What's the best way to handle Homegate.ch's pagination when scraping search results?
Identify the URL pattern for subsequent pages (e.g., ?ep=2
). If it's infinite scrolling, use a headless browser to simulate scrolling down to load more content, then extract the newly revealed data.
Can I scrape Homegate.ch's property history and price changes?
Yes, property history and price changes are usually part of the public HTML. Locate the HTML elements containing this data using CSS selectors or XPath. Be mindful of the volume and potential copyright of user-generated content.
How do I handle Homegate.ch's anti-bot protection when scraping at scale?
Use rotating residential or mobile proxies, implement realistic request delays (2-5 seconds), rotate user-agents and headers, use headless browsers for JavaScript rendering, and consider using anti-bot bypass services like ScrapFly.
Why does Homegate.ch return empty JSON data when scraping property pages?
Homegate.ch likely uses anti-bot measures that detect automated requests. They might return empty or obfuscated data to scrapers. Use rotating proxies, realistic headers, and potentially headless browsers to bypass these protections.
Is it legal to scrape homegate.ch?
Yes, all data on homegate.ch are publicly available, so it's legal to scrape homegate.ch as long as you keep your scraping rate reasonable. However, using scraped personal data (like private real estate agent details) from homegate.ch commercially may violate GDRP requirements in EU countries. For more information, refer to our previous article on web scraping legality.

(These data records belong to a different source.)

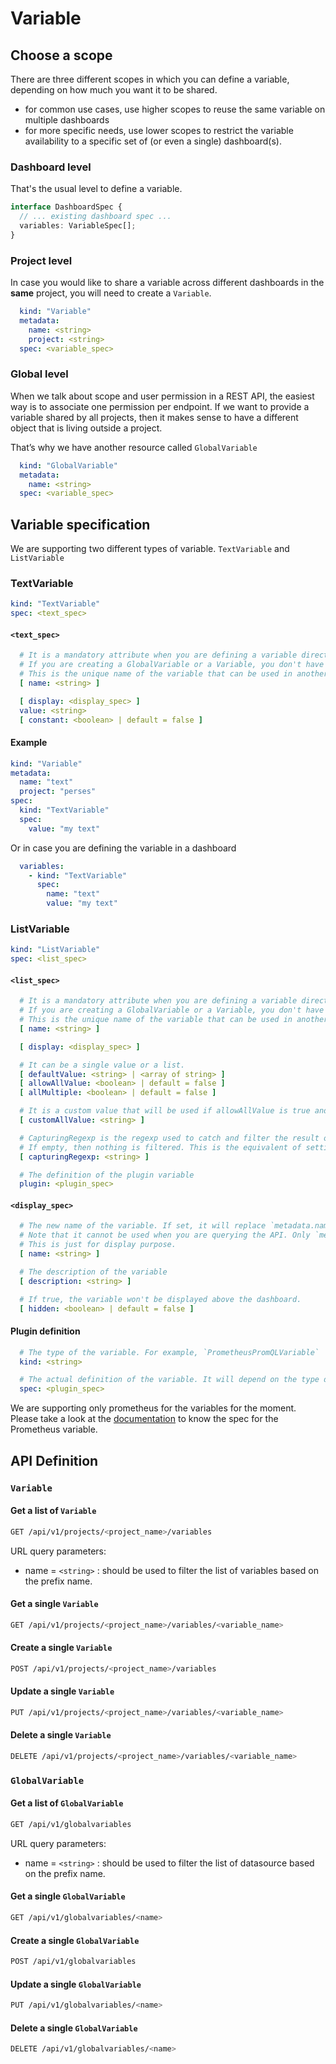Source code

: # Variable

## Choose a scope

There are three different scopes in which you can define a variable, depending on how much you want it to be shared.

- for common use cases, use higher scopes to reuse the same variable on multiple dashboards
- for more specific needs, use lower scopes to restrict the variable availability to a specific set of (or even a
  single) dashboard(s).

### Dashboard level

That's the usual level to define a variable.

```typescript
interface DashboardSpec {
  // ... existing dashboard spec ...
  variables: VariableSpec[];
}
```

### Project level

In case you would like to share a variable across different dashboards in the **same** project, you will need to
create a `Variable`.

```yaml
  kind: "Variable"
  metadata:
    name: <string>
    project: <string>
  spec: <variable_spec>
```

### Global level

When we talk about scope and user permission in a REST API, the easiest way is to associate one permission per endpoint.
If we want to provide a variable shared by all projects, then it makes sense to have a different object that is
living outside a project.

That’s why we have another resource called `GlobalVariable`

```yaml
  kind: "GlobalVariable"
  metadata:
    name: <string>
  spec: <variable_spec>
```

## Variable specification

We are supporting two different types of variable. `TextVariable` and `ListVariable`

### TextVariable

```yaml
kind: "TextVariable"
spec: <text_spec>
```

#### `<text_spec>`

```yaml
  # It is a mandatory attribute when you are defining a variable directly in a dashboard.
  # If you are creating a GlobalVariable or a Variable, you don't have to use this attribute as it is replaced by metadata.name.
  # This is the unique name of the variable that can be used in another variable or in the different dashboard to use
  [ name: <string> ]

  [ display: <display_spec> ]
  value: <string>
  [ constant: <boolean> | default = false ]
```

#### Example

```yaml
kind: "Variable"
metadata:
  name: "text"
  project: "perses"
spec:
  kind: "TextVariable"
  spec:
    value: "my text"
```

Or in case you are defining the variable in a dashboard

```yaml
  variables:
    - kind: "TextVariable"
      spec:
        name: "text"
        value: "my text"
```

### ListVariable

```yaml
kind: "ListVariable"
spec: <list_spec>
```

#### `<list_spec>`

```yaml
  # It is a mandatory attribute when you are defining a variable directly in a dashboard.
  # If you are creating a GlobalVariable or a Variable, you don't have to use this attribute as it is replaced by metadata.name.
  # This is the unique name of the variable that can be used in another variable or in the different dashboard to use
  [ name: <string> ]

  [ display: <display_spec> ]

  # It can be a single value or a list.
  [ defaultValue: <string> | <array of string> ]
  [ allowAllValue: <boolean> | default = false ]
  [ allMultiple: <boolean> | default = false ]

  # It is a custom value that will be used if allowAllValue is true and if then `all` is selected
  [ customAllValue: <string> ]

  # CapturingRegexp is the regexp used to catch and filter the result of the query.
  # If empty, then nothing is filtered. This is the equivalent of setting capturingRegexp with (.*)
  [ capturingRegexp: <string> ]

  # The definition of the plugin variable
  plugin: <plugin_spec>
```

#### `<display_spec>`

```yaml
  # The new name of the variable. If set, it will replace `metadata.name` in the variable title in the UI.
  # Note that it cannot be used when you are querying the API. Only `metadata.name` can be used to reference the variable.
  # This is just for display purpose.
  [ name: <string> ]

  # The description of the variable
  [ description: <string> ]

  # If true, the variable won't be displayed above the dashboard.
  [ hidden: <boolean> | default = false ]
```

#### Plugin definition

```yaml
  # The type of the variable. For example, `PrometheusPromQLVariable`
  kind: <string>

  # The actual definition of the variable. It will depend on the type defined in the previous field `kind`
  spec: <plugin_spec>
```

We are supporting only prometheus for the variables for the moment.
Please take a look at the [documentation](./plugin/prometheus.md#variable) to know the spec for the Prometheus variable.

## API Definition

### `Variable`

#### Get a list of `Variable`

```bash
GET /api/v1/projects/<project_name>/variables
```

URL query parameters:

- name = `<string>` : should be used to filter the list of variables based on the prefix name.

#### Get a single `Variable`

```bash
GET /api/v1/projects/<project_name>/variables/<variable_name>
```

#### Create a single `Variable`

```bash
POST /api/v1/projects/<project_name>/variables
```

#### Update a single `Variable`

```bash
PUT /api/v1/projects/<project_name>/variables/<variable_name>
```

#### Delete a single `Variable`

```bash
DELETE /api/v1/projects/<project_name>/variables/<variable_name>
```

### `GlobalVariable`

#### Get a list of `GlobalVariable`

```bash
GET /api/v1/globalvariables
```

URL query parameters:

- name = `<string>` : should be used to filter the list of datasource based on the prefix name.

#### Get a single `GlobalVariable`

```bash
GET /api/v1/globalvariables/<name>
```

#### Create a single `GlobalVariable`

```bash
POST /api/v1/globalvariables
```

#### Update a single `GlobalVariable`

```bash
PUT /api/v1/globalvariables/<name>
```

#### Delete a single `GlobalVariable`

```bash
DELETE /api/v1/globalvariables/<name>
```
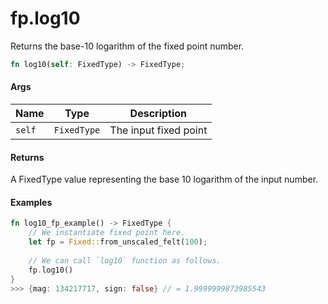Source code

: # fp.log10

Returns the base-10 logarithm of the fixed point number.

```rust
fn log10(self: FixedType) -> FixedType;
```

#### Args

| Name   | Type        | Description           |
| ------ | ----------- | --------------------- |
| `self` | `FixedType` | The input fixed point |

#### Returns

A FixedType value representing the base 10 logarithm of the input number.

#### Examples

```rust
fn log10_fp_example() -> FixedType {
    // We instantiate fixed point here.
    let fp = Fixed::from_unscaled_felt(100);
    
    // We can call `log10` function as follows.
    fp.log10()
}
>>> {mag: 134217717, sign: false} // = 1.9999999873985543
```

Is there a public API for homegate.ch?
There is no public API for homegate.ch. However, scraping homegate.ch is straightforward using Python as descirbed in this article. Further, the scrapers can be easily turned into APIs using fastapi and real time scraping.
How to avoid homegate.ch web scraping blocking?
There are a lot of factors that contribute to web scraping blocking, including IP addresses, security handshakes, cookies and headers. To avoid homegate.ch scraping blocking, you need to consider these factors. For more information, refer to our previous guide on avoiding web scraping blocking.
Web Scraping Homegate.ch Summary
In this article, we wrote a short Homegate scraper using Python. We looked into scraping Homegate properties as well as search pages to discover property datasets.
For that, we focused on hidden web data scraping and extracted property JSON datasets directly from hidden HTML source. Finally, we've taken a look at how to bypass Homegate scraper blocking using ScrapFly.
Legal Disclaimer and Precautions
This tutorial covers popular web scraping techniques for education. Interacting with public servers requires diligence and respect and here's a good summary of what not to do:- Do not scrape at rates that could damage the website.
- Do not scrape data that's not available publicly.
- Do not store PII of EU citizens who are protected by GDPR.
- Do not repurpose the entire public datasets which can be illegal in some countries.